Personal information
- Born: 22 May 2002 (age 24) Sollentuna, Sweden
- Nationality: Swedish
- Height: 163 cm (5 ft 4 in)
- Playing position: Right wing

Club information
- Current club: Skuru IK
- Number: 10

Youth career
- Team
- –: Sollentuna HK

Senior clubs
- Years: Team
- 2019–2021: Skånela IF
- 2021–: Skuru IK

National team ^{1}
- Years: Team / Apps / (Gls)
- 2022–: Sweden / 20 / (34)

= Clara Petersson Bergsten =

Swedish handball player (born 2002)

Clara Petersson Bergsten (born 28 May 2002) is a Swedish handball player for Skuru IK and the Swedish national team.

== Career ==
Petersson Bergsten started playing handball at her local club Sollentuna HK. In 2019 she joined Skånela IF, where she played for 2 years before Joining Skuru IK. Here she won the Swedish Handball Cup in 2022.

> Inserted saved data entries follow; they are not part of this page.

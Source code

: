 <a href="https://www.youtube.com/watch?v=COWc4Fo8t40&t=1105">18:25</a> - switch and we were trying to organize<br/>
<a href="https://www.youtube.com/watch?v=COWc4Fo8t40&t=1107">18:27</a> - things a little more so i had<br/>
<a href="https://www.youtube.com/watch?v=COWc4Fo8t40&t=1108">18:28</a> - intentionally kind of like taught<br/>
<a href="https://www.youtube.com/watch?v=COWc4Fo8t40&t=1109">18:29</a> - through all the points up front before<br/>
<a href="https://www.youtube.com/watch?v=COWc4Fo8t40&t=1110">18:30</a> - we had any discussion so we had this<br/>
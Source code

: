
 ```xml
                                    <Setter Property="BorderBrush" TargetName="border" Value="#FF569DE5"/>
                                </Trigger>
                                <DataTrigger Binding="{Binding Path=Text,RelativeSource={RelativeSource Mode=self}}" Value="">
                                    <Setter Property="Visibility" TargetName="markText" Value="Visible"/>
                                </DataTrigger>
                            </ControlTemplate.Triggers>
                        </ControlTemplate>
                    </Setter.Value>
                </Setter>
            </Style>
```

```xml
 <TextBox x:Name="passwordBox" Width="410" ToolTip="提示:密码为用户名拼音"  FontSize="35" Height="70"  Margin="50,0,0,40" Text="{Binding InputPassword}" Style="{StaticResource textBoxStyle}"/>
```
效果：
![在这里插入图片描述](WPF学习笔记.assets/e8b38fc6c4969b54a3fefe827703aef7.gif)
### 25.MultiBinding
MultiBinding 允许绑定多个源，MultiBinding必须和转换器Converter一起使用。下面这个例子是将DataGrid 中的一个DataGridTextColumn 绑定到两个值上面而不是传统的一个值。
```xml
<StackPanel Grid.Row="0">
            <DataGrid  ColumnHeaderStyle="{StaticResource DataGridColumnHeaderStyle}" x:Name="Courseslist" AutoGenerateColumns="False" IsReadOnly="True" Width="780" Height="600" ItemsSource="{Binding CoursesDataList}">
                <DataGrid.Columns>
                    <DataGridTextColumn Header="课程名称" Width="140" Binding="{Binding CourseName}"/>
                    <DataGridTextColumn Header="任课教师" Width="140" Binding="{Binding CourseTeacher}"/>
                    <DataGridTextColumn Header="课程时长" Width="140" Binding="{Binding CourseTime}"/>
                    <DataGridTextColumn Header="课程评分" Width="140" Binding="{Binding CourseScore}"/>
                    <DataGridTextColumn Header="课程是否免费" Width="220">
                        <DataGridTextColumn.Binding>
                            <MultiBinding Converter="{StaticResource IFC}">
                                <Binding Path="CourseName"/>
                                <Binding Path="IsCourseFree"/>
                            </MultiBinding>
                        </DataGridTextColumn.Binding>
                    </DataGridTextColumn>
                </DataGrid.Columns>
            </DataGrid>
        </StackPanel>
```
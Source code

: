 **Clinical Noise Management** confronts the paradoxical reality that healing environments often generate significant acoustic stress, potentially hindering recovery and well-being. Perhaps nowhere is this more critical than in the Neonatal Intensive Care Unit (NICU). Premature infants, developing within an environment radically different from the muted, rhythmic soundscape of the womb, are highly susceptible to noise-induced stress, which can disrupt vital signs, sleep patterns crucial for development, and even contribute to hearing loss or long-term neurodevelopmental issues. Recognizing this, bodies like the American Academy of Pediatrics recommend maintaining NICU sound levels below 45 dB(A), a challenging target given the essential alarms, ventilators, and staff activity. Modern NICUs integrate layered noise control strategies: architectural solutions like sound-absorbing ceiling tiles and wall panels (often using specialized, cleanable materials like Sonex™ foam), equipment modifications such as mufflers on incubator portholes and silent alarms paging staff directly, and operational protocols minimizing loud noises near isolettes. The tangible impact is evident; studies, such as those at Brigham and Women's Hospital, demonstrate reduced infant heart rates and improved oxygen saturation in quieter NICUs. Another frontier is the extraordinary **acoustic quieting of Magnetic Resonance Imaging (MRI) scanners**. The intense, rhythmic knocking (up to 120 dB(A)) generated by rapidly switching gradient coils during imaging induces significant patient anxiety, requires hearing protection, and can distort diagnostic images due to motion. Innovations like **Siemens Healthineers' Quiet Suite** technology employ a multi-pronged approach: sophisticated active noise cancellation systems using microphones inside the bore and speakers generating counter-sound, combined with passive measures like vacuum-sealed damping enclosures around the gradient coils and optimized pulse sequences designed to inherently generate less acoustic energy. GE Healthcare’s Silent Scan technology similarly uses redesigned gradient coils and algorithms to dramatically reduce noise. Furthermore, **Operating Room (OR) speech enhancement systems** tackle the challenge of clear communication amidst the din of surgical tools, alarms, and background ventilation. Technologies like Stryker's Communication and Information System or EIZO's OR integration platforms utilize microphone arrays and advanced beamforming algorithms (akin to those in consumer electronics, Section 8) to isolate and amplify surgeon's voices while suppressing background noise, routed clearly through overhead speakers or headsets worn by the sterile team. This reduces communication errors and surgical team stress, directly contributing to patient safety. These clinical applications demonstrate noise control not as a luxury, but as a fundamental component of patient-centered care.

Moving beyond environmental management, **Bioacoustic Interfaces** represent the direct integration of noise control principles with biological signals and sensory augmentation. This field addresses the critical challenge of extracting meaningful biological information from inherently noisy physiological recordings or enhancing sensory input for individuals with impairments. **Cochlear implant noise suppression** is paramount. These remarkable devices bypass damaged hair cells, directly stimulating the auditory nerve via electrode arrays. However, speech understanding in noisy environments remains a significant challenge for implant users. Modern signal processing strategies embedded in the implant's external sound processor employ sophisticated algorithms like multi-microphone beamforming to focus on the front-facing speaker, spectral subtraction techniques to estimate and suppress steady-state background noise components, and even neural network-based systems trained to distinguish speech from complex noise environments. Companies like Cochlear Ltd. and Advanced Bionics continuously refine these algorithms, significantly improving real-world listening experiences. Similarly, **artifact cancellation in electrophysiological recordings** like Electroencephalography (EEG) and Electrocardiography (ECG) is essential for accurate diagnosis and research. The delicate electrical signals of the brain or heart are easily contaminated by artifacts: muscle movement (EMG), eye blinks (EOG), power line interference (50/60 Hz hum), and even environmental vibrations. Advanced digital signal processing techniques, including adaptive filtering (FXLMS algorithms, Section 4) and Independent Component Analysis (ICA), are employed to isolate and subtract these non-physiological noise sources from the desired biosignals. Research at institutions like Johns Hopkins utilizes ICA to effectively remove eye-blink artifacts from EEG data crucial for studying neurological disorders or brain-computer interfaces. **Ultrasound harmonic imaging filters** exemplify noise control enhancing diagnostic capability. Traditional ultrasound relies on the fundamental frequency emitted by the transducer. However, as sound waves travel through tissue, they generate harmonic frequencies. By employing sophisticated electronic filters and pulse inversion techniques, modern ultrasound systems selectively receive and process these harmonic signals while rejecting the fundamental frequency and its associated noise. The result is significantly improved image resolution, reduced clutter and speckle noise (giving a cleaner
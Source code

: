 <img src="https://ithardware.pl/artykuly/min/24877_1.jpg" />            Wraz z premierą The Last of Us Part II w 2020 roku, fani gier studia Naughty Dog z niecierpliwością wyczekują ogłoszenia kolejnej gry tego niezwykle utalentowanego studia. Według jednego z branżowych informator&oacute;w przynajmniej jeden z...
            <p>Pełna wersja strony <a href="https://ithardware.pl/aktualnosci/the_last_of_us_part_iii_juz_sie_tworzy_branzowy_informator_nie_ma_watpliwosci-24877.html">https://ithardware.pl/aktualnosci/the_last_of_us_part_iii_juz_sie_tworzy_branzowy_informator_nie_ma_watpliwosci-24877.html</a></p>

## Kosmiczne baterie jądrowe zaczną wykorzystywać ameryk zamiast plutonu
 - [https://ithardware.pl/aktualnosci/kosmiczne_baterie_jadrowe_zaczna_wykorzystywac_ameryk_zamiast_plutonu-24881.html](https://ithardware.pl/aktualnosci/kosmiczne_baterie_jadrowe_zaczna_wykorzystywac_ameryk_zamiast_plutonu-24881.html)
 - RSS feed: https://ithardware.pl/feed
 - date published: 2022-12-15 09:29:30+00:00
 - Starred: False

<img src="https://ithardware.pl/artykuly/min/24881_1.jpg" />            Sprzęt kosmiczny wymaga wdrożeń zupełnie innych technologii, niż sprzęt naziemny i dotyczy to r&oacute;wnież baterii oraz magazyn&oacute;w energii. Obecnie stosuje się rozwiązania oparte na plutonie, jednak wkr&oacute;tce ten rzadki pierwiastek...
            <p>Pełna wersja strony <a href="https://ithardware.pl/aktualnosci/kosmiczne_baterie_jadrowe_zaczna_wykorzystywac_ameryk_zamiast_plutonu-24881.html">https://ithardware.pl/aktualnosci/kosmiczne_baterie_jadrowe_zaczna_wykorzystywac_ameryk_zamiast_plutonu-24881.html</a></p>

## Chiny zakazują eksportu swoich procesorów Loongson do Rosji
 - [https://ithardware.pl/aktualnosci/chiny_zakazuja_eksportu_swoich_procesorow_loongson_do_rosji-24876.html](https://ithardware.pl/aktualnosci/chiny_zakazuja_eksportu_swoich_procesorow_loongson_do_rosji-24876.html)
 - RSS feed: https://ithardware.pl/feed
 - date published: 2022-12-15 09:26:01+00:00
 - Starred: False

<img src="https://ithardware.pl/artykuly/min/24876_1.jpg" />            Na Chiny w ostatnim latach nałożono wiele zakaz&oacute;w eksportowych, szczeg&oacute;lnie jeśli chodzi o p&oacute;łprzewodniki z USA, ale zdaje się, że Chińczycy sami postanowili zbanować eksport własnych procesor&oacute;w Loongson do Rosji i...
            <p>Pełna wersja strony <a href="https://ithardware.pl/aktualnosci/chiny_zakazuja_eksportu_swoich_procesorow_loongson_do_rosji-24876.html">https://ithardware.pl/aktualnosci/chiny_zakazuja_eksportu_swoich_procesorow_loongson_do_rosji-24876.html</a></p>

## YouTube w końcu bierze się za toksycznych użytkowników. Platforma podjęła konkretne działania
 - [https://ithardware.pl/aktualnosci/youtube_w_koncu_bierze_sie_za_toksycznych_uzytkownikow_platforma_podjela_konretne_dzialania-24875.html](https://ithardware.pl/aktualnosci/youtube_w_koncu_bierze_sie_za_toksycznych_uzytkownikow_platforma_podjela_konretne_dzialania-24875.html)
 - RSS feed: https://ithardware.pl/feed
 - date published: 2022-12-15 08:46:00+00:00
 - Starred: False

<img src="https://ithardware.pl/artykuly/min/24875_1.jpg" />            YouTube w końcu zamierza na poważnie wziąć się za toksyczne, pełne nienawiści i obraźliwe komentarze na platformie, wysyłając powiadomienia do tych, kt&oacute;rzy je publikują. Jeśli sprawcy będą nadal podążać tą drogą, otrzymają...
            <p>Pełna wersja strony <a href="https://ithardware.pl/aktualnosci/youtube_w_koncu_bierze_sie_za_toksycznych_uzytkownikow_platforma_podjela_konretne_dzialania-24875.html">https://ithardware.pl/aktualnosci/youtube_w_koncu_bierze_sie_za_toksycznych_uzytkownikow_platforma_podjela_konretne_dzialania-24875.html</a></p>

She participated in the 2022 IHF Women's U20 Handball World Championship, where Sweden finished 4th. At this occasion, she was selected for the tournament all-star team. In April 2022 she made her debut for the Swedish senior national team in a European Championship qualification match against Turkey. She was included in the brutto team for the 2022 European Women's Handball Championship, but did not make the final squad. When Nina Dano was injured in the second match of the tournament, Petersson Bergsten was called up as the replacement.